There are a number of things you don’t want to hear a central banker say. One of those things just popped out of Janet Yellen’s mouth – “I don’t believe we will see another financial crisis in our lifetime.” That has to be up there with Irving Fisher’s deathless observation from 17 October 1929 that “Stock prices have reached what looks like a permanently high plateau” or John Maynard Keynes’ comparably adept forecast from 1927 that “We will not have any more crashes in our time.”
So far, so anecdotal. How about some data to back up the thesis that, as Thorstein Polleit puts it, the super bubble is in trouble ?

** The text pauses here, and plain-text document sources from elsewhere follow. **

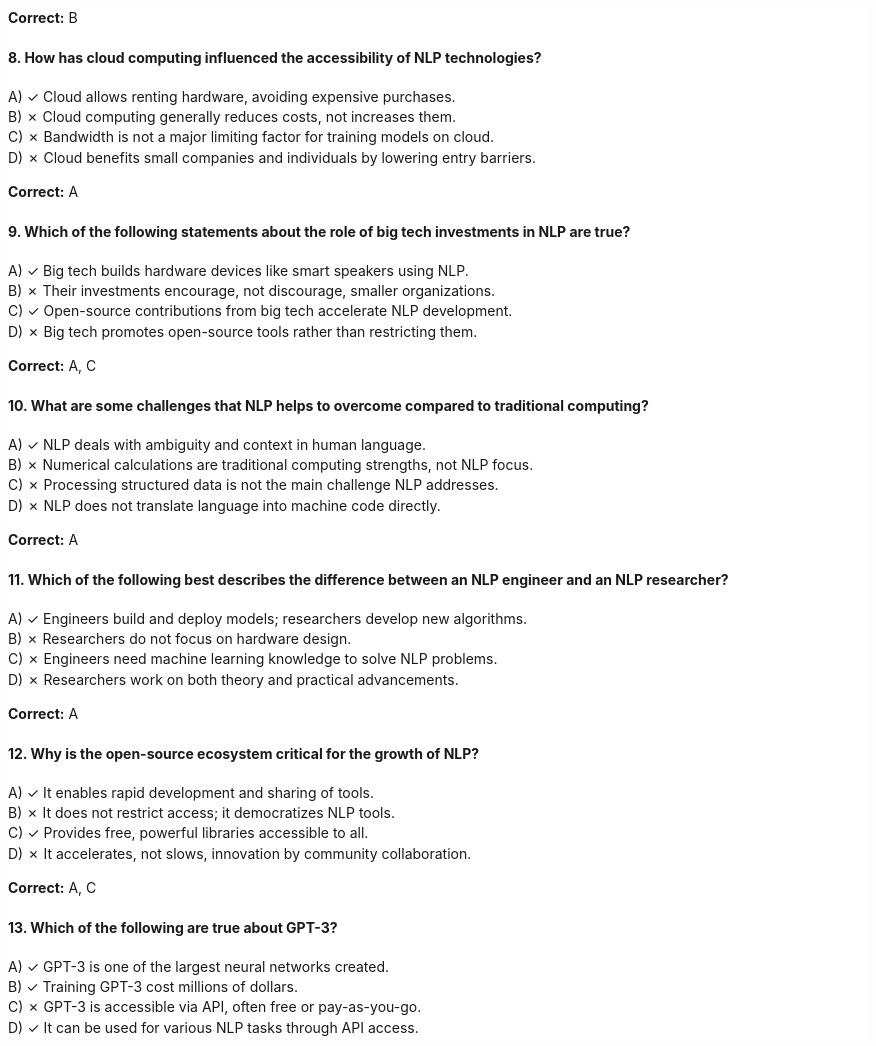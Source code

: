 **Correct:** B


#### 8. How has cloud computing influenced the accessibility of NLP technologies?  
A) ✓ Cloud allows renting hardware, avoiding expensive purchases.  
B) ✗ Cloud computing generally reduces costs, not increases them.  
C) ✗ Bandwidth is not a major limiting factor for training models on cloud.  
D) ✗ Cloud benefits small companies and individuals by lowering entry barriers.  

**Correct:** A


#### 9. Which of the following statements about the role of big tech investments in NLP are true?  
A) ✓ Big tech builds hardware devices like smart speakers using NLP.  
B) ✗ Their investments encourage, not discourage, smaller organizations.  
C) ✓ Open-source contributions from big tech accelerate NLP development.  
D) ✗ Big tech promotes open-source tools rather than restricting them.  

**Correct:** A, C


#### 10. What are some challenges that NLP helps to overcome compared to traditional computing?  
A) ✓ NLP deals with ambiguity and context in human language.  
B) ✗ Numerical calculations are traditional computing strengths, not NLP focus.  
C) ✗ Processing structured data is not the main challenge NLP addresses.  
D) ✗ NLP does not translate language into machine code directly.  

**Correct:** A


#### 11. Which of the following best describes the difference between an NLP engineer and an NLP researcher?  
A) ✓ Engineers build and deploy models; researchers develop new algorithms.  
B) ✗ Researchers do not focus on hardware design.  
C) ✗ Engineers need machine learning knowledge to solve NLP problems.  
D) ✗ Researchers work on both theory and practical advancements.  

**Correct:** A


#### 12. Why is the open-source ecosystem critical for the growth of NLP?  
A) ✓ It enables rapid development and sharing of tools.  
B) ✗ It does not restrict access; it democratizes NLP tools.  
C) ✓ Provides free, powerful libraries accessible to all.  
D) ✗ It accelerates, not slows, innovation by community collaboration.  

**Correct:** A, C


#### 13. Which of the following are true about GPT-3?  
A) ✓ GPT-3 is one of the largest neural networks created.  
B) ✓ Training GPT-3 cost millions of dollars.  
C) ✗ GPT-3 is accessible via API, often free or pay-as-you-go.  
D) ✓ It can be used for various NLP tasks through API access.  
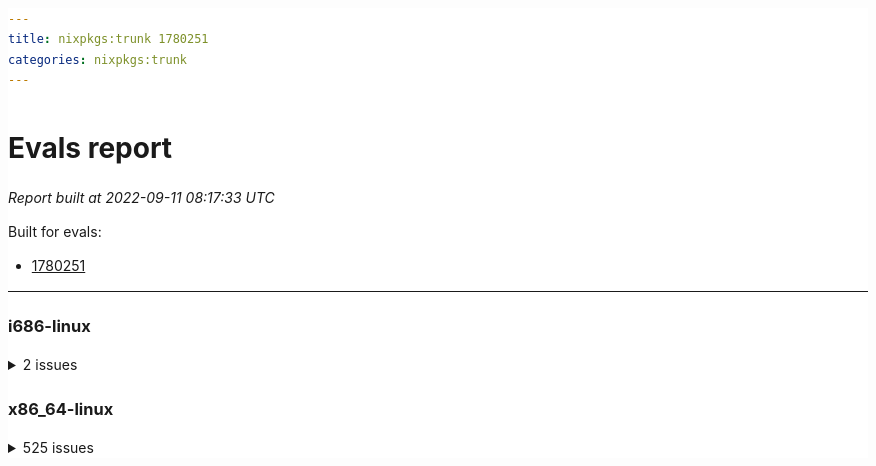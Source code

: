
 ```yaml
---
title: nixpkgs:trunk 1780251
categories: nixpkgs:trunk
---
```

# Evals report

*Report built at 2022-09-11 08:17:33 UTC*

Built for evals:

  * [1780251](https://hydra.nixos.org/eval/1780251)

 * * * 

### i686-linux


<details><summary>2 issues</summary></details>


### x86_64-linux


<details><summary>525 issues</summary>
<table>
<thead><tr>
<th>job</th>
<th>status</th>
</tr></thead>
<tr>
<td>
<details><summary>
<tt><a href='https://hydra.nixos.org/build/189891022'>apache-jena.x86_64-linux</a></tt>
</summary>
<ul>
<li>
<b>=> Failed</b> <tt>apache-jena-4.6.0.tar.gz</tt> <br /> <a href='https://hydra.nixos.org/build/189891022/nixlog/5'>log</a>, <a href='https://hydra.nixos.org/build/189891022/nixlog/5/raw'>raw</a>, <a href='https://hydra.nixos.org/build/189891022/nixlog/5/tail'>tail</a>
</li>
<li>
<b>=> Failed</b> <tt>apache-jena-4.6.0.tar.gz</tt> <br /> 
</li>
<li>
<b>=> Aborted</b> <tt>apache-jena-4.6.0.tar.gz</tt> <br /> 
</li>
<li>
<b>=> Failed</b> <tt>apache-jena-4.6.0.tar.gz</tt> <br /> 
</li>
<li>
<b>=> Failed</b> <tt>apache-jena-4.6.0.tar.gz</tt> <br /> 
</li>
</ul>
</details>
</td>
<td>Dependency failed</td>
</tr>
<tr>
<td>
<details><summary>
<tt><a href='https://hydra.nixos.org/build/188499686'>apio.x86_64-linux</a></tt>
</summary>
<ul>
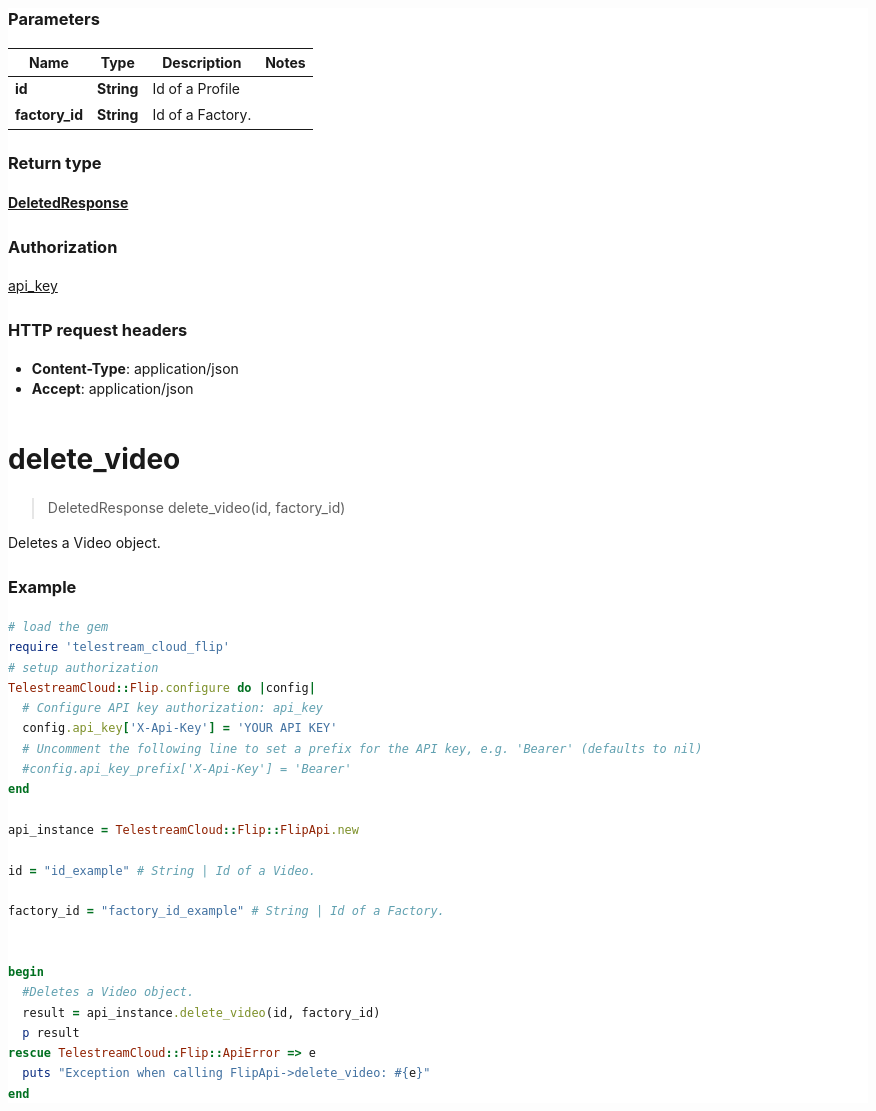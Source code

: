 ### Parameters

Name | Type | Description  | Notes
------------- | ------------- | ------------- | -------------
 **id** | **String**| Id of a Profile | 
 **factory_id** | **String**| Id of a Factory. | 

### Return type

[**DeletedResponse**](DeletedResponse.md)

### Authorization

[api_key](../README.md#api_key)

### HTTP request headers

 - **Content-Type**: application/json
 - **Accept**: application/json



# **delete_video**
> DeletedResponse delete_video(id, factory_id)

Deletes a Video object.

### Example
```ruby
# load the gem
require 'telestream_cloud_flip'
# setup authorization
TelestreamCloud::Flip.configure do |config|
  # Configure API key authorization: api_key
  config.api_key['X-Api-Key'] = 'YOUR API KEY'
  # Uncomment the following line to set a prefix for the API key, e.g. 'Bearer' (defaults to nil)
  #config.api_key_prefix['X-Api-Key'] = 'Bearer'
end

api_instance = TelestreamCloud::Flip::FlipApi.new

id = "id_example" # String | Id of a Video.

factory_id = "factory_id_example" # String | Id of a Factory.


begin
  #Deletes a Video object.
  result = api_instance.delete_video(id, factory_id)
  p result
rescue TelestreamCloud::Flip::ApiError => e
  puts "Exception when calling FlipApi->delete_video: #{e}"
end
```
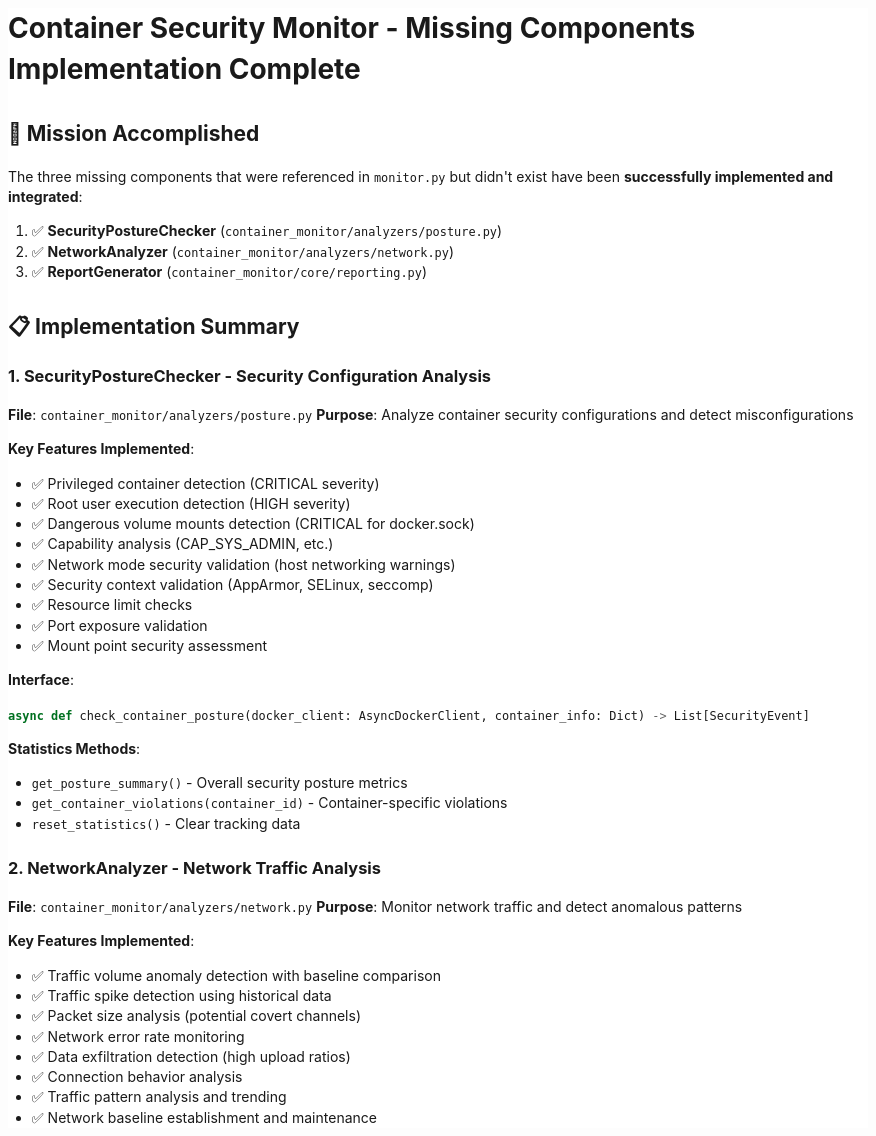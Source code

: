 # Container Security Monitor - Missing Components Implementation Complete

## 🎯 Mission Accomplished

The three missing components that were referenced in `monitor.py` but didn't exist have been **successfully implemented and integrated**:

1. ✅ **SecurityPostureChecker** (`container_monitor/analyzers/posture.py`)
2. ✅ **NetworkAnalyzer** (`container_monitor/analyzers/network.py`) 
3. ✅ **ReportGenerator** (`container_monitor/core/reporting.py`)

## 📋 Implementation Summary

### 1. SecurityPostureChecker - Security Configuration Analysis

**File**: `container_monitor/analyzers/posture.py`
**Purpose**: Analyze container security configurations and detect misconfigurations

**Key Features Implemented**:
- ✅ Privileged container detection (CRITICAL severity)
- ✅ Root user execution detection (HIGH severity)
- ✅ Dangerous volume mounts detection (CRITICAL for docker.sock)
- ✅ Capability analysis (CAP_SYS_ADMIN, etc.)
- ✅ Network mode security validation (host networking warnings)
- ✅ Security context validation (AppArmor, SELinux, seccomp)
- ✅ Resource limit checks
- ✅ Port exposure validation
- ✅ Mount point security assessment

**Interface**: 
```python
async def check_container_posture(docker_client: AsyncDockerClient, container_info: Dict) -> List[SecurityEvent]
```

**Statistics Methods**:
- `get_posture_summary()` - Overall security posture metrics
- `get_container_violations(container_id)` - Container-specific violations
- `reset_statistics()` - Clear tracking data

### 2. NetworkAnalyzer - Network Traffic Analysis

**File**: `container_monitor/analyzers/network.py`
**Purpose**: Monitor network traffic and detect anomalous patterns

**Key Features Implemented**:
- ✅ Traffic volume anomaly detection with baseline comparison
- ✅ Traffic spike detection using historical data
- ✅ Packet size analysis (potential covert channels)
- ✅ Network error rate monitoring
- ✅ Data exfiltration detection (high upload ratios)
- ✅ Connection behavior analysis
- ✅ Traffic pattern analysis and trending
- ✅ Network baseline establishment and maintenance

First, define your Super Bubble. We can do this in two ways. One relates to longevity (how long has the bull run lasted ?), the other to valuation (how expensive is the market now ?). The global bond bull began back in 1981, when 30 year US Treasury yields peaked at 15.2%. Now, over 35 years later, long bond yields are below 3%.
Polleit expresses it a little differently, citing the p/e ratio of bonds so that they might more fairly be compared to stocks. To calculate the p/e ratio of a government bond, he divides 1 by the 10 year government bond yield. His results are shown below.
Source: Thomson Financial / Thorstein Polleit
¹For bonds, calculated as 1 divided by the 10 year government bond yield
In his words,
You do not need to be a financial market wizard to see that especially bond markets have reached bubble territory: bond prices have become artificially inflated by central banks’ unprecedented monetary policies. For instance, the price-earnings-ratio for the US 10-year Treasury yield stands around 44, while the equivalent for the euro zone trades at 85. In other words, the investor has to wait 44 years (and 85 years, respectively) to recover the bonds’ purchasing price through coupon payments.